However, the associated Legendre equation is not any easier, so to attack the
problem we will look for the solutions in the easier special case when $m = 0$.
This reduces the problem because it removes the double pole, which is always
tricky to deal with. In fact, the reduced problem when $m = 0$ is known as the
\emph{Legendre equation}:
\begin{equation} \label{kugel:eqn:legendre}
(1 - z^2)\frac{d^2 Z}{dz^2}
- 2z\frac{d Z}{dz}
+ n(n + 1) Z(z) = 0,
\quad
z \in [-1; 1].
\end{equation}
The Legendre equation is a second order differential equation, and therefore it
has 2 independent solutions, which are known as \emph{Legendre functions} of the
first and second kind.
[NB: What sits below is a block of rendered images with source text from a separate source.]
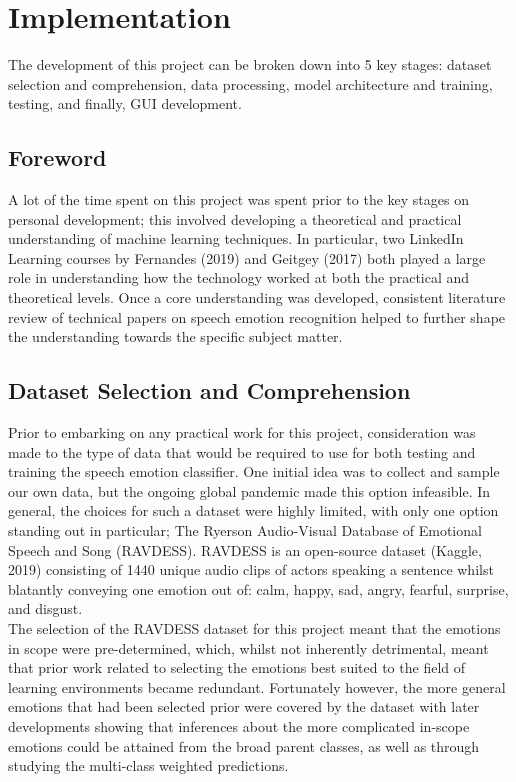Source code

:\documentclass[12pt]{article}
\begin{document}
\section{Implementation}
The development of this project can be broken down into 5 key stages: dataset selection and comprehension, data processing, model architecture and training, testing, and finally, GUI development.
\subsection{Foreword}
A lot of the time spent on this project was spent prior to the key stages on personal development; this involved developing a theoretical and practical understanding of machine learning techniques. In particular, two LinkedIn Learning courses by Fernandes (2019) and Geitgey (2017) both played a large role in understanding how the technology worked at both the practical and theoretical levels. Once a core understanding was developed, consistent literature review of technical papers on speech emotion recognition helped to further shape the understanding towards the specific subject matter. 
\subsection{Dataset Selection and Comprehension}
Prior to embarking on any practical work for this project, consideration was made to the type of data that would be required to use for both testing and training the speech emotion classifier. One initial idea was to collect and sample our own data, but the ongoing global pandemic made this option infeasible. In general, the choices for such a dataset were highly limited, with only one option standing out in particular; The Ryerson Audio-Visual Database of Emotional Speech and Song (RAVDESS). RAVDESS is an open-source dataset (Kaggle, 2019) consisting of 1440 unique audio clips of actors speaking a sentence whilst blatantly conveying one emotion out of: calm, happy, sad, angry, fearful, surprise, and disgust.
\\

\noindent The selection of the RAVDESS dataset for this project meant that the emotions in scope were pre-determined, which, whilst not inherently detrimental, meant that prior work related to selecting the emotions best suited to the field of learning environments became redundant. Fortunately however, the more general emotions that had been selected prior were covered by the dataset with later developments showing that inferences about the more complicated in-scope emotions could be attained from the broad parent classes, as well as through studying the multi-class weighted predictions.
\end{document}
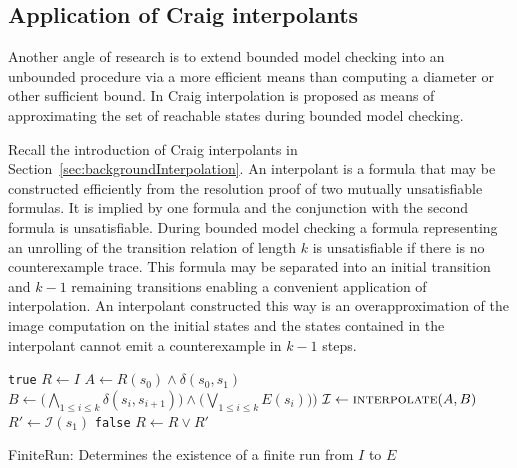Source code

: \subsection{Application of Craig interpolants}

Another angle of research is to extend bounded model checking into an unbounded procedure via a more efficient means than computing a diameter or other sufficient bound. In \cite{McMillan03} Craig interpolation is proposed as means of approximating the set of reachable states during bounded model checking. 

Recall the introduction of Craig interpolants in Section~\ref{sec:backgroundInterpolation}. An interpolant is a formula that may be constructed efficiently from the resolution proof of two mutually unsatisfiable formulas. It is implied by one formula and the conjunction with the second formula is unsatisfiable. During bounded model checking a formula representing an unrolling of the transition relation of length $k$ is unsatisfiable if there is no counterexample trace. This formula may be separated into an initial transition and $k-1$ remaining transitions enabling a convenient application of interpolation. An interpolant constructed this way is an overapproximation of the image computation on the initial states and the states contained in the interpolant cannot emit a counterexample in $k-1$ steps. 


\begin{algorithm}
    \begin{algorithmic}
             \Return \texttt{true} \EndIIf
            \State $R \gets I$
            \Loop
                \State $A \gets R(s_0) \land \delta(s_0, s_1)$
                \State $B \gets \big( \bigwedge_{1 \leq i \leq k} \delta(s_i, s_{i+1}) \big) \land \big( \bigvee_{1 \leq i \leq k}E(s_i) \big) \big)$
                \label{line:interpSatCheck}
                \State {} \EndIfElse
                \Else
                    \State $\mathcal{I} \gets \Call{interpolate}{A, B}$
                    \State $R' \gets \mathcal{I}(s_1)$
                     \Return \texttt{false} \EndIIf
                    \State $R \gets R \lor R'$
                \EndIf
            \EndLoop
        \EndFunction
    \end{algorithmic}
    \caption{FiniteRun: Determines the existence of a finite run from $I$ to $E$}
    \label{alg:interpolation}
\end{algorithm}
For the scope of this text we will only derive a special
case of the former that is known known as the \emph{Legendre polynomials}, since
we only need a solution between $-1$ and $1$.
\begin{lemma}[Legendre polynomials]
\label{kugel:thm:legendre-poly}
The polynomial function
\[
P_n(z) = \sum^{\lfloor n/2 \rfloor}_{k=0}
\frac{(-1)^k}{2^n s^k!} \frac{(2n - 2k)!}{(n - k)! (n-2k)!} z^{n - 2k}
\]
is the only finite solution of the Legendre equation
\eqref{kugel:eqn:legendre} when $n \in \mathbb{Z}$ and $z \in [-1; 1]$.
\end{lemma}
\begin{proof}
This results is derived in section \ref{kugel:sec:proofs:legendre}.
\end{proof}
Since the Legendre \emph{polynomials} are indeed polynomials, they can also be
expressed using the hypergeometric functions described in section
\ref{buch:rekursion:section:hypergeometrische-funktion}, so in fact
\begin{equation}
P_n(z) = {}_2F_1 \left( \begin{matrix}
n + 1, & -n \\ \multicolumn{2}{c}{1}
\end{matrix} ; \frac{1 - z}{2} \right).
\end{equation}
Further, there are a few more interesting but not very relevant forms to write
$P_n(z)$ such as \emph{Rodrigues' formula} and \emph{Laplace's integral
representation} which are
\begin{equation*}
P_n(z) = \frac{1}{2^n n!} \frac{d^n}{dz^n} (z^2 - 1)^n,
\qquad \text{and} \qquad
P_n(z) = \frac{1}{\pi} \int_0^\pi \left(
z + \cos\vartheta \sqrt{z^2 - 1}
\right) \, d\vartheta
\end{equation*}
respectively, both of which we will not prove (see chapter 3 of
\cite{bell_special_2004} for a proof). Now that we have a solution for the
Legendre equation, we can make use of the following lemma patch the solutions
such that they also become solutions of the associated Legendre equation
\eqref{kugel:eqn:associated-legendre}.
\begin{lemma} \label{kugel:thm:extend-legendre}
If $Z_n(z)$ is a solution of the Legendre equation \eqref{kugel:eqn:legendre},
then
\begin{equation*}
Z^m_n(z) = (1 - z^2)^{m/2} \frac{d^m}{dz^m}Z_n(z)
\end{equation*}
solves the associated Legendre equation \eqref{kugel:eqn:associated-legendre}.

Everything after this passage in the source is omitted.